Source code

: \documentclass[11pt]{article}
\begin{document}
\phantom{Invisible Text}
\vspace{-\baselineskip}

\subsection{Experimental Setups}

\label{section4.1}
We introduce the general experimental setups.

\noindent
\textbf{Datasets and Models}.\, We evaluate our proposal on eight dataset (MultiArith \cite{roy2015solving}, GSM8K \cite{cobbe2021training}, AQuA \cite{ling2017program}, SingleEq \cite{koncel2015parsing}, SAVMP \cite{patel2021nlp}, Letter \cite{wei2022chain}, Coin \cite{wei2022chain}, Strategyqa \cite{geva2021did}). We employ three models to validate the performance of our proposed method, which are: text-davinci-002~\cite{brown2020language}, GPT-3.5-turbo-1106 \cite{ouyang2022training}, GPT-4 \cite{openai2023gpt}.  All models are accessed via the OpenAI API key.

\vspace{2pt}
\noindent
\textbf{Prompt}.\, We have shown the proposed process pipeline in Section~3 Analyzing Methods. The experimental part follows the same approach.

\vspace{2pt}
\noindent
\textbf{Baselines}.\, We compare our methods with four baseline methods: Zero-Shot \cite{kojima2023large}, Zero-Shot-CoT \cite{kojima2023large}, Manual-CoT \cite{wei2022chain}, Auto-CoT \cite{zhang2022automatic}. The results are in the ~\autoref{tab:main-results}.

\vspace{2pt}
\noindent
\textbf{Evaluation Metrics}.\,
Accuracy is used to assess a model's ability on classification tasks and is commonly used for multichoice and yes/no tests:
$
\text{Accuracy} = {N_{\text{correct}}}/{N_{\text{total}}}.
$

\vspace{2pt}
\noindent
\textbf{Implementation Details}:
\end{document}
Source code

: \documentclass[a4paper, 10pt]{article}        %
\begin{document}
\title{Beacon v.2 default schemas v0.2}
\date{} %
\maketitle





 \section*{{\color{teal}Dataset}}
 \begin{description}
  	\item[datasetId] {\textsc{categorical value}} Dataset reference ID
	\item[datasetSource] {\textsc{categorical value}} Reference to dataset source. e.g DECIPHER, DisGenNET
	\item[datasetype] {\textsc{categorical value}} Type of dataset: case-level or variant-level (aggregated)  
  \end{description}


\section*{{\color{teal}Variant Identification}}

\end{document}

▸ **WHAT IS NEEDED**:
Pull out each line of the entries that contains "item".

▸ **RESPONSE TO THIS TASK**:
  	\item[datasetId] {\textsc{categorical value}} Dataset reference ID
	\item[datasetSource] {\textsc{categorical value}} Reference to dataset source. e.g DECIPHER, DisGenNET
	\item[datasetype] {\textsc{categorical value}} Type of dataset: case-level or variant-level (aggregated)  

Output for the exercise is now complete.